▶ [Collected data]
=-=-=
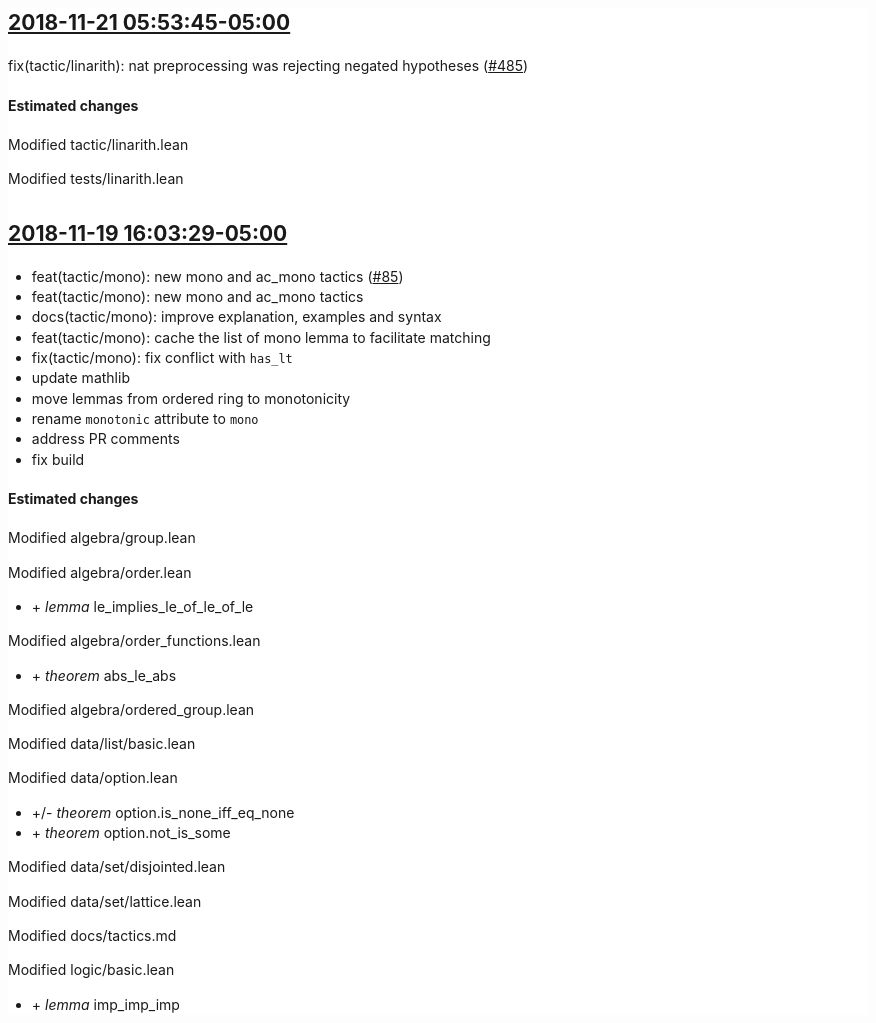 


## [2018-11-21 05:53:45-05:00](https://github.com/leanprover-community/mathlib/commit/0d56447)
fix(tactic/linarith): nat preprocessing was rejecting negated hypotheses ([#485](https://github.com/leanprover-community/mathlib/pull/485))
#### Estimated changes
Modified tactic/linarith.lean


Modified tests/linarith.lean




## [2018-11-19 16:03:29-05:00](https://github.com/leanprover-community/mathlib/commit/bfe7318)
* feat(tactic/mono): new mono and ac_mono tactics ([#85](https://github.com/leanprover-community/mathlib/pull/85))
* feat(tactic/mono): new mono and ac_mono tactics
* docs(tactic/mono): improve explanation, examples and syntax
* feat(tactic/mono): cache the list of mono lemma to facilitate matching
* fix(tactic/mono): fix conflict with `has_lt`
* update mathlib
* move lemmas from ordered ring to monotonicity
* rename `monotonic` attribute to `mono`
* address PR comments
* fix build
#### Estimated changes
Modified algebra/group.lean


Modified algebra/order.lean
- \+ *lemma* le_implies_le_of_le_of_le

Modified algebra/order_functions.lean
- \+ *theorem* abs_le_abs

Modified algebra/ordered_group.lean


Modified data/list/basic.lean


Modified data/option.lean
- \+/\- *theorem* option.is_none_iff_eq_none
- \+ *theorem* option.not_is_some

Modified data/set/disjointed.lean


Modified data/set/lattice.lean


Modified docs/tactics.md


Modified logic/basic.lean
- \+ *lemma* imp_imp_imp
=-=-=
▶ [EXERCISE INSTRUCTIONS]
Where a line above contains the word "Modified", copy that line.

▶ [SOLUTION FOR THIS TASK]
Modified tactic/linarith.lean
Modified tests/linarith.lean
Modified algebra/group.lean
Modified algebra/order.lean
Modified algebra/order_functions.lean
Modified algebra/ordered_group.lean
Modified data/list/basic.lean
Modified data/option.lean
Modified data/set/disjointed.lean
Modified data/set/lattice.lean
Modified docs/tactics.md
Modified logic/basic.lean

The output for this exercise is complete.